Is this doc for fans only? No. Is it an embarrassing famous-person pity party like Joaquin Phoenix's little hoax I'm Still Here? No. But neither is it one of those brilliant backstage documentaries that reveals enough about art and fame to fascinate even viewers who don't give a crap about its subject.
What it does reveal about O'Brien is interesting enough to keep you watching, even if, like me, you've barely followed Conan since his early years on "Late Night," where he came off as a depressive man trying to host a party, and gradually turned that hang-dogness from his weakness into his comic strength.
Can't Stop shows O'Brien still alternating between pessimistic contempt for everyone (including himself) and manic eagerness to perform (hence the title). He complains about signing autographs and interacting with fans, then insists on doing it anyway. When someone tells him a show was "amazing," O'Brien informs the camera that his natural response to the praise is "What was wrong with all the other ones?" He's not a glass-half-full kinda guy. And, onstage and off-, his bitterness and humiliation regarding the NBC situation are no joke.
If you're curious about the backstage lives of famous comedians, Can't Stop is a good bet. (O'Brien's interactions with his laid-back assistant, who weathers his moods with ease, are especially interesting.) If you want to laugh ... well... I've never been a huge fan of O'Brien's more scripted material, and the clips we see from his show aren't that funny. He actually spends a lot of the tour fronting his band in classic rock covers, sometimes with real rock stars helping out. A good time, but not groundbreaking comedy.
Verdict: In an excellent July AV Club piece about O'Brien and his ratings-troubled new show, Scott Tobias really nailed the problem with this documentary.
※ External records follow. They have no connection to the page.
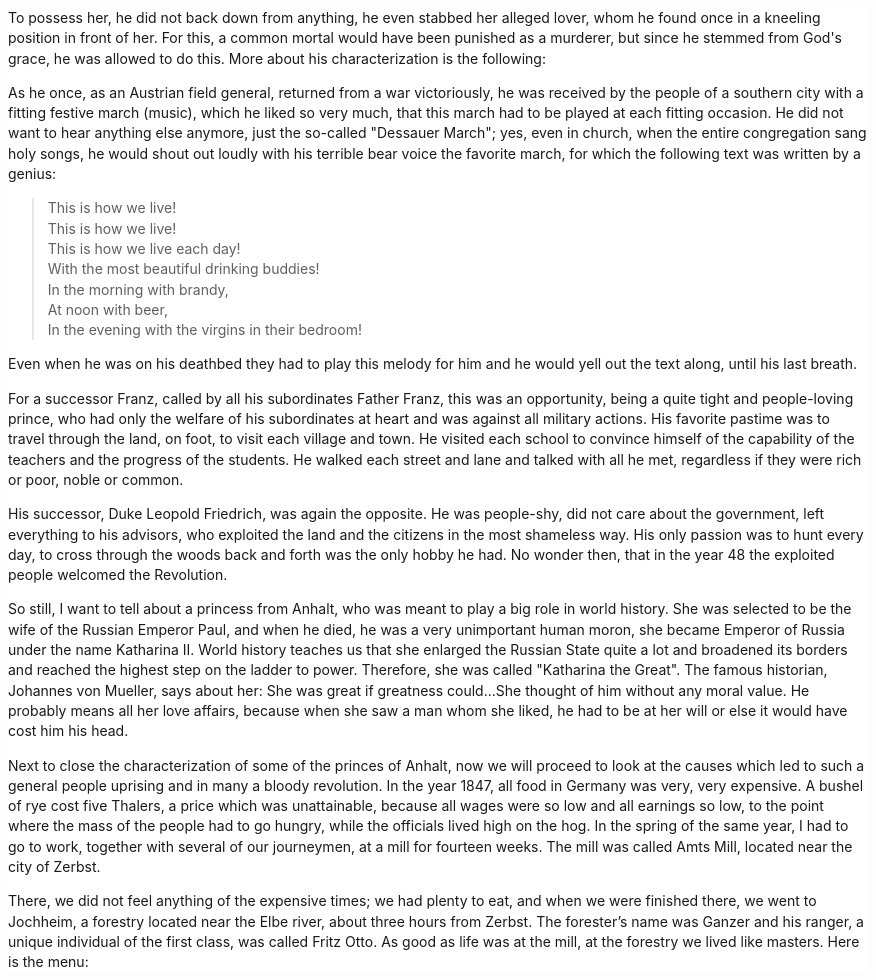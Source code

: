 To possess her, he did not back down from anything, he even stabbed her alleged lover, whom he found once in a kneeling position in front of her. For this, a common mortal would have been punished as a murderer, but since he stemmed from God's grace, he was allowed to do this. More about his characterization is the following:

As he once, as an Austrian field general, returned from a war victoriously, he was received by the people of a southern city with a fitting festive march (music), which he liked so very much, that this march had to be played at each fitting occasion. He did not want to hear anything else anymore, just the so-called "Dessauer March"; yes, even in church, when the entire congregation sang holy songs, he would shout out loudly with his terrible bear voice the favorite march, for which the following text was written by a genius:

> This is how we live!  
> This is how we live!  
> This is how we live each day!  
> With the most beautiful drinking buddies!  
> In the morning with brandy,  
> At noon with beer,  
> In the evening with the virgins in their bedroom!

Even when he was on his deathbed they had to play this melody for him and he would yell out the text along, until his last breath.

For a successor Franz, called by all his subordinates Father Franz, this was an opportunity, being a quite tight and people-loving prince, who had only the welfare of his subordinates at heart and was against all military actions. His favorite pastime was to travel through the land, on foot, to visit each village and town. He visited each school to convince himself of the capability of the teachers and the progress of the students. He walked each street and lane and talked with all he met, regardless if they were rich or poor, noble or common.

His successor, Duke Leopold Friedrich, was again the opposite. He was people-shy, did not care about the government, left everything to his advisors, who exploited the land and the citizens in the most shameless way. His only passion was to hunt every day, to cross through the woods back and forth was the only hobby he had. No wonder then, that in the year 48 the exploited people welcomed the Revolution.

So still, I want to tell about a princess from Anhalt, who was meant to play a big role in world history. She was selected to be the wife of the Russian Emperor Paul, and when he died, he was a very unimportant human moron, she became Emperor of Russia under the name Katharina II. World history teaches us that she enlarged the Russian State quite a lot and broadened its borders and reached the highest step on the ladder to power. Therefore, she was called "Katharina the Great". The famous historian, Johannes von Mueller, says about her: She was great if greatness could...She thought of him without any moral value. He probably means all her love affairs, because when she saw a man whom she liked, he had to be at her will or else it would have cost him his head.

Next to close the characterization of some of the princes of Anhalt, now we will proceed to look at the causes which led to such a general people uprising and in many a bloody revolution. In the year 1847, all food in Germany was very, very expensive. A bushel of rye cost five Thalers, a price which was unattainable, because all wages were so low and all earnings so low, to the point where the mass of the people had to go hungry, while the officials lived high on the hog. In the spring of the same year, I had to go to work, together with several of our journeymen, at a mill for fourteen weeks. The mill was called Amts Mill, located near the city of Zerbst.

There, we did not feel anything of the expensive times; we had plenty to eat, and when we were finished there, we went to Jochheim, a forestry located near the Elbe river, about three hours from Zerbst. The forester’s name was Ganzer and his ranger, a unique individual of the first class, was called Fritz Otto. As good as life was at the mill, at the forestry we lived like masters. Here is the menu:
Can't Stop can't handle or even acknowledge "the enormous disparity between the Conan it’s promoting and the far more troubled Conan that it’s actually documenting," he writes, before arguing that O'Brien is finally finding his post-NBC groove.
Indeed, if I learned one thing from the movie, it's that multimillionaire comedians do shit work, too. (The sequence where O'Brien and his staff have to race to come up with patter to introduce artists at Bonnaroo is a good example.) But, hey, at least he's well compensated compared with, well, most of us.
Other New DVD Releases You May Have Missed
Meek's Cutoff (read my review)
Hesher (Natalie Portman plays a drab grocery store clerk; Joseph Gordon Levitt plays a super-cool slacker dude. Seems wrong somehow.)
Incendies (Two Canadians investigate their Lebanese mother's dark past after her death.)
Bill Cunningham New York (A respected photographer snaps his way around NYC.)
Vidal Sassoon: The Movie (The 81-year-old designer gets his own documentary.)
Carrie Fisher: Wishful Drinking (The actress/writer tells her comic life story in HBO's version of her stage show.)